Improve model transparency #5

Open TSFelg opened 3 years ago

TSFelg commented 3 years ago

Fairly is only useful if the users feel they can trust the results. This is specially important in corner cases where there are few data points in the training distribution and the model may not have learned the specific context as well. Currently, what should happen in these cases is that the prediction bands widen due to the uncertainty in the training data, either due to high variance or due to low number of data points.

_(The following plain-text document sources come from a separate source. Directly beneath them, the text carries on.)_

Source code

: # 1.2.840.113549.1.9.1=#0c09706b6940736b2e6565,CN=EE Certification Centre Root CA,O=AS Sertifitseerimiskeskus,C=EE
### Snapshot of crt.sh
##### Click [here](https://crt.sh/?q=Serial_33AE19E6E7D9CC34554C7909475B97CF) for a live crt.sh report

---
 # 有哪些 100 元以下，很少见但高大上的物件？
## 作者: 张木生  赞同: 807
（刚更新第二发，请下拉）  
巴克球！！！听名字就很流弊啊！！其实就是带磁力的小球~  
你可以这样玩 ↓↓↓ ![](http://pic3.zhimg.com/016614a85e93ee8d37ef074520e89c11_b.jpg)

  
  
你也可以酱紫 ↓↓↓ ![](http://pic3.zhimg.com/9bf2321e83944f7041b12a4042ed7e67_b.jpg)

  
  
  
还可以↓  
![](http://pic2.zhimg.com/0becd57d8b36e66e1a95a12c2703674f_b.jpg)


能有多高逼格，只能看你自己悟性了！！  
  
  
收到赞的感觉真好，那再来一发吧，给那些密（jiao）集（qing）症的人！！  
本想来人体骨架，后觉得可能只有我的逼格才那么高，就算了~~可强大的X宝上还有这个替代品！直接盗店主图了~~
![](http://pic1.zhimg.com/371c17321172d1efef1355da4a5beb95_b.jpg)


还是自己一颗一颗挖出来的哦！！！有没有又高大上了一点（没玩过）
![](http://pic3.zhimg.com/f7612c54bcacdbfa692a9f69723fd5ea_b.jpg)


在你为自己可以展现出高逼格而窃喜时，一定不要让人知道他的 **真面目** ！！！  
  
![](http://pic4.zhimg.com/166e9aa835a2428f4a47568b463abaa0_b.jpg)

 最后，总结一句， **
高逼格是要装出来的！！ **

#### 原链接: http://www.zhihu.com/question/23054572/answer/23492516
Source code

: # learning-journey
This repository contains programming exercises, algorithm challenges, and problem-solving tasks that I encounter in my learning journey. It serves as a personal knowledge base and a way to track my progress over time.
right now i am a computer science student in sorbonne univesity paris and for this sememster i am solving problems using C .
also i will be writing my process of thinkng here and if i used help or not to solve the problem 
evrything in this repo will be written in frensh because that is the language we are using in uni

Although the previous already helps users understand how confident is the model of the prediction (higher bands -> more uncertainty) it would still be useful to make the model more transparent. Some possible approaches are listed below:

Histogram Show the histogram for the specific input context below the distribution. This is the most straightforward approach. It's interesting, but I have my doubts it would work due to the low amount of data for several cases. In a way, it actually opposes to the fundamental idea of the modelling which is to trust the generalization capabilities of the model. Using a histogram the information about two input contexts that are exactly the same but only differ in one feature can't be leveraged for one another. Having said that, it should be interesting to test it.

Embedding The idea here would be to learn the 2D embedding of the input space and allow the user to explore it. When hovering a point it would show the corresponding input context. The color corresponds to the salary. Below is a quick poc: image

Basically, this would be an unsupervised alternative to the current approach, since it allows the user to look at the raw input space it would be more transparent and allow him to quickly see the most similar users to himself and the corresponding salaries. I believe it can be an interesting auxiliary approach, specially for corner cases.

Calibration Contrary to the previous, these one simply corresponds to continuing the current probabilistic modelling approach but looking more carefully into the model calibration and how it differs across input contexts.

chrismolli commented 3 years ago

I like the embedding idea. You could further introduce a distance metric to the closest n data points within the embedded projection. Also one could check if the "new" datapoint is within or outside of the area given by the datapoints at the border to see if the model may be interpolating or extrapolating the inference. Checkout "chart.js" for some nice interactive plotting ;)